The thing about being an aging punk band — one that defies expectations of longevity, doesn’t combust, doesn’t go down in romantic flames — is that you really can’t win. Punk rock is, nearly by definition, young people’s music. It’s rebellion and angst, and it’s the struggles, fierce pride, idealism and incredible sense of identity that come with that outsider status.
The tricky part about anti-establishment art, of course, is that if you’re great at it, if it resonates with enough people, it eventually crosses over to the establishment. So what do you do when you write songs about being a bored 15-year-old in Berkeley, getting stoned and jerking off, and the chord progressions are really simple but your lyrics are universal and your songwriting and showmanship hit that sweet spot in people’s hearts and a major label looks at you and sees dollar signs and that sounds pretty okay to you, and then the next thing you know not only are you banned from the underground club that raised you, you’re being inducted into the Rock and Roll Hall of Fame — which is, if we’re being honest, a little like being banned from getting to claim punk credibility ever again — and all of a sudden it’s 25 years later and tickets to your very corporate-feeling shows cost hundreds of dollars and you’re basically a solid nostalgia-rock band instead of a snotty teenage punk band and Rolling Stone is writing about your post-rehab comeback album and goddamn, who even reads Rolling Stone anymore anyway?
These are the questions I want to ask Green Day. There’s something allegorical, cautionary about their career arc — and yes, it’s extra-personal if, like me, you grew up in the East Bay, Billie Joe’s funny nasally pseudo-British accent confusing the adults around you in the absolute best of ways when you insisted on staying up to watch their 1994 Saturday Night Live debut. Those three-minute, three-chord songs are in your DNA, so it makes sense that there’s a sense of ownership, a stab of betrayal. And a resigned understanding that, much like a charming high-school boyfriend you would never date again in a million years, you will never truly get over them.

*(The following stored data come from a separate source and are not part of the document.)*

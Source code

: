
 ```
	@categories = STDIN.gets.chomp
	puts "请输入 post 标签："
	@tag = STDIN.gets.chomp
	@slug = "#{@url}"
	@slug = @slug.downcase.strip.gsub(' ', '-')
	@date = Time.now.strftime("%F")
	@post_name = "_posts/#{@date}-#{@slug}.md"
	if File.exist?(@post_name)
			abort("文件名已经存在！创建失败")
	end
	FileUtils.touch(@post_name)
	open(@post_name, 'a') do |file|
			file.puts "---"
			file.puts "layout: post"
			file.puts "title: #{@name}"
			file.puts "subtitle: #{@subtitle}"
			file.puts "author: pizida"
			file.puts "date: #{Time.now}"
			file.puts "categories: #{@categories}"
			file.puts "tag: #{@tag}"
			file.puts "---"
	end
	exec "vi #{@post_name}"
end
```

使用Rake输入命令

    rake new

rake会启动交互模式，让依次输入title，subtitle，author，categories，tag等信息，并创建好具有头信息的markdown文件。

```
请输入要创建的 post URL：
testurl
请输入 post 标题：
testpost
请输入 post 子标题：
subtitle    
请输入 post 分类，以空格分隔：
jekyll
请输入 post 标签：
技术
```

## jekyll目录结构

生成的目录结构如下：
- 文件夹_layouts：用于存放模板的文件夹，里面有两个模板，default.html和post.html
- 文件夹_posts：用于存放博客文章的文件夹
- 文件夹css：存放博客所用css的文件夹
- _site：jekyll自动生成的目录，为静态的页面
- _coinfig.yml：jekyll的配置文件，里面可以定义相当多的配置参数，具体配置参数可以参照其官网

Now is when I should probably mention that Green Day actually put on an objectively very good, very loud show last night, Oct. 20, at Berkeley’s newly refurbished UC Theatre. After an appearance from their standard hype man of the last few years, the Drunk Bunny, the band emerged and launched directly into “Know Your Enemy,” off 2009’s 21st Century Breakdown, “Bang Bang,” off the new Revolution Radio, and “Holiday” from 2004 comeback American Idiot — all pomp and bombast and power chords; Billie Joe Armstrong in a ruffled red shirt with black suspenders, successfully exhorting the sold-out crowd to jump and scream and fist-pump on command.